There are no cures for these disorders. They’re often treated with ERT, which replaces the missing or faulty enzymes with genetically engineered, working ones that need to be infused into the patient every few weeks.
Amicus believes its chaperones can replace ERT in some instances, and boost ERT’s effectiveness in others. But the company has seen its share of setbacks. First, a drug for Gaucher flopped in 2009. Then in 2012, migalastat missed its goal in the first stage of the Phase 3 trial it’s been running in the U.S.
The migalastat program was teetering at that point, but Amicus dug through the data and found that patients with so-called “amenable mutations,” representing about 30 to 50 percent of the Fabry population, were responding better. Amicus pleaded with the FDA to change the clinical goals for its trial to incorporate its discovery.
The agency said yes, but noted the failure would stay on Amicus’s record, and that the company now had to submit data both from its U.S. trial and the Europe study, which wasn’t required before. Amicus considered dumping the program, but instead doubled down. It reacquired worldwide rights to the drug from former partner GlaxoSmithKline, which also meant it would shoulder all the development costs.
The retooled U.S. study, which compared migalastat to a placebo, first produced positive data in April, sending Amicus’ shares up more than 25 percent. The European study required a bit more logistical planning—Amicus, after all, had to convince doctors to take patients with a potentially fatal condition off an approved therapy and try an experimental drug instead.

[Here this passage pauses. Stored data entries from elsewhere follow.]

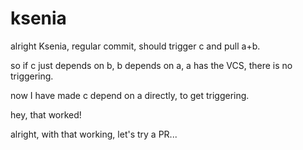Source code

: # ksenia

alright Ksenia, regular commit, should trigger c and pull a+b.

so if c just depends on b, b depends on a, a has the VCS, there is no triggering.

now I have made c depend on a directly, to get triggering.

hey, that worked!

alright, with that working, let's try a PR...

Amicus also had to go head to head with ERT, not just a placebo.
In the European study, Amicus took a group of 60 patients who’d been on ERT for at least a year, switched 34 of them to migalastat, and compared them to 26 who remained on ERT. Amicus tracked both groups for 18 months, aiming to show that by two statistical measures of kidney function, migalastat was comparable (not superior) to ERT for those that have amenable mutations.
Amicus said today that it’s succeeded on both of those measures and further, that almost all of the patients with amenable mutations who completed the Europe study chose to remain on migalastat for another 12 months as part of an extension study.
“It looks statistically indistinguishable from those that were on ERT,” says Raphael Schiffmann, an investigator in the study at Baylor’s Institute of Metabolic Disease. That therapeutic parity could be particularly useful for early-stage Fabry patients who want to avoid starting up with ERT.
The results are promising, but Schiffman cautions that this is the “beginning of the story.” It’s unclear, for instance, how migalastat’s effects will hold up over a longer period of time compared to ERT—say, for a child who begins taking it as a lifelong therapy.
Those are questions Amicus will have to answer down the road. For now, the main question is whether regulators will approve migalastat based on the data it’s accrued. Crowley says he’d be “very much surprised” if the FDA requires another study.
Amicus will argue for migalastat’s safety (it’s been well tolerated), its convenience (patients take a pill instead of bi-monthly trips to the infusion center), and potentially its cost. ERT costs about $300,000 per year, per patient. Crowley says migalastat would likely be expensive, as well, but it could be “better priced” than ERT.
“If we can deliver a comparable therapy that’s more effective with a better safety profile that’s also better priced without hospital and infusion costs, I think that’s a real win all around for the system,” he says.